_Work order_
Please quote exactly the opening lines of the data, from the first line to the one where "## How to install / use?" appears.

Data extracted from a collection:
○ ○ ○ ○

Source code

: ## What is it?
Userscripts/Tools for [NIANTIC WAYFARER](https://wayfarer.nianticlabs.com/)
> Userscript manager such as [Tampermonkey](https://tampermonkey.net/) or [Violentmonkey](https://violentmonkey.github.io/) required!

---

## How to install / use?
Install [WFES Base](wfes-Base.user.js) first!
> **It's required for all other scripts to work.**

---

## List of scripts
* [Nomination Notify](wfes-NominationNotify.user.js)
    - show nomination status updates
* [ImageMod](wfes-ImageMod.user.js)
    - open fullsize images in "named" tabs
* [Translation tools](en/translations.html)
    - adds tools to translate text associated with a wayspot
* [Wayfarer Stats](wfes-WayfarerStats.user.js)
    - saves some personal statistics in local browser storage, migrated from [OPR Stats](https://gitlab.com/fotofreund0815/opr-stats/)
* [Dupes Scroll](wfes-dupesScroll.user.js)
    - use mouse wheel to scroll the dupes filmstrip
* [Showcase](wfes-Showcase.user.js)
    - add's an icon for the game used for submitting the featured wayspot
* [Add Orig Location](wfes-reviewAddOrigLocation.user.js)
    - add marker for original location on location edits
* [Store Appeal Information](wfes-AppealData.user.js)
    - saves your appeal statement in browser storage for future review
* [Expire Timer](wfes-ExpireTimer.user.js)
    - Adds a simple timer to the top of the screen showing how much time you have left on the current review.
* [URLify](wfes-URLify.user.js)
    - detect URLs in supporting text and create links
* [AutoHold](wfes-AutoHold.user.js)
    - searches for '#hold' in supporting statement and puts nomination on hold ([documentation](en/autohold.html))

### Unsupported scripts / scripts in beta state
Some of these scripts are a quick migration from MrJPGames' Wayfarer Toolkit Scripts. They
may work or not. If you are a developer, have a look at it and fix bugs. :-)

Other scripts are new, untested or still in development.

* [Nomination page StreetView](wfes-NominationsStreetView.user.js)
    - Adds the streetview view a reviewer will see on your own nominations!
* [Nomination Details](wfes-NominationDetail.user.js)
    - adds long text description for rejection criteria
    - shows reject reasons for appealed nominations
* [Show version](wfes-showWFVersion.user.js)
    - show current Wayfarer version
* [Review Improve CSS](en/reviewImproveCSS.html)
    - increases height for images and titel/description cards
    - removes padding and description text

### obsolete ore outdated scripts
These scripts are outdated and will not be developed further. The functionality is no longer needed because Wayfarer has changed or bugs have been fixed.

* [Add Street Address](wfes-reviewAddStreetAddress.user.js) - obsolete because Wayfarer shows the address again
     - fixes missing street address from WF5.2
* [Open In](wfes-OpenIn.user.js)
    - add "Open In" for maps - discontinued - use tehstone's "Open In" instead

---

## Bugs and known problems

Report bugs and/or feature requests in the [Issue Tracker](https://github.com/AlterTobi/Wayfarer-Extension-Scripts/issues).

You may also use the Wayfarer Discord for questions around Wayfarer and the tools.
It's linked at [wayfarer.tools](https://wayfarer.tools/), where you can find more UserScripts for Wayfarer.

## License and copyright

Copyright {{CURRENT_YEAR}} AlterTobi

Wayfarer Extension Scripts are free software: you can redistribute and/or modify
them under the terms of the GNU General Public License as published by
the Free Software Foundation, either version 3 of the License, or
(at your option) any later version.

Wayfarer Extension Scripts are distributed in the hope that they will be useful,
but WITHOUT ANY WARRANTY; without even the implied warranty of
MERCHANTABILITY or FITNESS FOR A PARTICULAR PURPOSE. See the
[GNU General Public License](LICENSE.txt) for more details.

○ ○ ○ ○

_Output for this exercise_
Source code

: ## What is it?
Userscripts/Tools for [NIANTIC WAYFARER](https://wayfarer.nianticlabs.com/)
> Userscript manager such as [Tampermonkey](https://tampermonkey.net/) or [Violentmonkey](https://violentmonkey.github.io/) required!

---

## How to install / use?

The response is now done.